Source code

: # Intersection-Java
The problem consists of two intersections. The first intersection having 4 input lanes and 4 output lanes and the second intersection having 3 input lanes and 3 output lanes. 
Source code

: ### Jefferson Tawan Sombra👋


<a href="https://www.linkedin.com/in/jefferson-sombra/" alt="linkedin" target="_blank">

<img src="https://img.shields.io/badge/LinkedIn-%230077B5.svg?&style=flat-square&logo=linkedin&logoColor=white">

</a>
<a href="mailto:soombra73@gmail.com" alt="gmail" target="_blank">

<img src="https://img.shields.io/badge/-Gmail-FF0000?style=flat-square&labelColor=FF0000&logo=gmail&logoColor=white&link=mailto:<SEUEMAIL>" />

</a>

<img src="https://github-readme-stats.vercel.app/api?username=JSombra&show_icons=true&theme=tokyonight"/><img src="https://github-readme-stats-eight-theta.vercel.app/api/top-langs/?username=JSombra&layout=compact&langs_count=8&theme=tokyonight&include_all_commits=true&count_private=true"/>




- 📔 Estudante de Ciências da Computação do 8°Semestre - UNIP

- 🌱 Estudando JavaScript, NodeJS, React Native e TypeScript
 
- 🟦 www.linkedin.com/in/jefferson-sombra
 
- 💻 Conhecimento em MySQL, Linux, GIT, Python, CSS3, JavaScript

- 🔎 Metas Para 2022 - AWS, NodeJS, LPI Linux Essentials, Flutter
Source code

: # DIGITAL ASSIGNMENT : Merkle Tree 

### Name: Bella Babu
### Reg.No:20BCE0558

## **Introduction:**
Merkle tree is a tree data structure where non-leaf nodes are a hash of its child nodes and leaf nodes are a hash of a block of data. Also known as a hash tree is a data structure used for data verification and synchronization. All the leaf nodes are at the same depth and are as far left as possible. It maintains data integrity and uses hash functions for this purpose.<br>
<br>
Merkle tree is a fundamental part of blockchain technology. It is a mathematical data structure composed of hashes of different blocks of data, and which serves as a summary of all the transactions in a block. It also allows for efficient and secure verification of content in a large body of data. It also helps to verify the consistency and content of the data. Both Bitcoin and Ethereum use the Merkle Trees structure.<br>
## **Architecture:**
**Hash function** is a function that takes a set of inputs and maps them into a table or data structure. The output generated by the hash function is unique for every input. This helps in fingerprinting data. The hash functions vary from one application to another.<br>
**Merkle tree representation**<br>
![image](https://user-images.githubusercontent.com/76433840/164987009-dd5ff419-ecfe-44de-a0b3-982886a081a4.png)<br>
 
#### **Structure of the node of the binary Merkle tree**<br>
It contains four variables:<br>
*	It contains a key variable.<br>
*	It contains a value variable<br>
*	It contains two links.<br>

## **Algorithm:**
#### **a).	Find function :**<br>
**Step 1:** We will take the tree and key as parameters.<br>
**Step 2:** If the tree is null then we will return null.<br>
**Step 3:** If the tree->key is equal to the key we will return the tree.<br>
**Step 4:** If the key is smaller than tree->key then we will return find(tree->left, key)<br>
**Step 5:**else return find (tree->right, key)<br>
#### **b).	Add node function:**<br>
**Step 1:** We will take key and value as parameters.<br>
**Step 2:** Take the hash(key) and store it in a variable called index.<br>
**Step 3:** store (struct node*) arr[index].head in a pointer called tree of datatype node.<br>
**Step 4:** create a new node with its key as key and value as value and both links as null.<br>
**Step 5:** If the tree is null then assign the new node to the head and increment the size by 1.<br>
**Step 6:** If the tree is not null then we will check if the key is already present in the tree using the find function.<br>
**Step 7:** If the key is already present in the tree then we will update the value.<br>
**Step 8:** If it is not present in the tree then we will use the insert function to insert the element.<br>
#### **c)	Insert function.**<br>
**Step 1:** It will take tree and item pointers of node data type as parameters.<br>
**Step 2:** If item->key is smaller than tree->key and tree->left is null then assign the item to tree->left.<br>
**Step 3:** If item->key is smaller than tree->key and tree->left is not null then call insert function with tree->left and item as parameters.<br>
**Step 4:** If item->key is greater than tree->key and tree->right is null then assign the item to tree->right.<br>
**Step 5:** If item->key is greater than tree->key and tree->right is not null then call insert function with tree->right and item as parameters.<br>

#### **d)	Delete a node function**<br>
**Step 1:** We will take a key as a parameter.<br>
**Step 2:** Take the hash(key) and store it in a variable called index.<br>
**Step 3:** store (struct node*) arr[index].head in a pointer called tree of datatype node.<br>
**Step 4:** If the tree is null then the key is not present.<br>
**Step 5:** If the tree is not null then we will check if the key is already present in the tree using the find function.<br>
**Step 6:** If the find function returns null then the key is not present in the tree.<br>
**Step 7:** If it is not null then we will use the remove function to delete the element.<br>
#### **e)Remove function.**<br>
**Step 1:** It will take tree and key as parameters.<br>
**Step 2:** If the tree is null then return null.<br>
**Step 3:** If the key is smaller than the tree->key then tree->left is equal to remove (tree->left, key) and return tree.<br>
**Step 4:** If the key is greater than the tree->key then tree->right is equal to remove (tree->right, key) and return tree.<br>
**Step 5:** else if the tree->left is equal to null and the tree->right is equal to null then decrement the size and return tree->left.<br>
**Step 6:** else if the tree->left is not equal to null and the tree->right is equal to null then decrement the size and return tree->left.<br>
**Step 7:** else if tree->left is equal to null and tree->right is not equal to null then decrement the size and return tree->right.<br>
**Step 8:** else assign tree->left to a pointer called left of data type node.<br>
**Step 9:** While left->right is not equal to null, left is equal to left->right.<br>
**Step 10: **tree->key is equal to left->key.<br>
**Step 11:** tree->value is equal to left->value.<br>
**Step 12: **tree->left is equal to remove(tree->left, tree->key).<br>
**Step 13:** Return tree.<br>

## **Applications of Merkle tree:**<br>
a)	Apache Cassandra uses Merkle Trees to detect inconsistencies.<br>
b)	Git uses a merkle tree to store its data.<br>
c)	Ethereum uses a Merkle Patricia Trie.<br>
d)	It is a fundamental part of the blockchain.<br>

__________

Go through the data above and copy each line that holds the word "element".

--- RESPONSE ---
**Step 8:** If it is not present in the tree then we will use the insert function to insert the element.<br>
**Step 7:** If it is not null then we will use the remove function to delete the element.<br>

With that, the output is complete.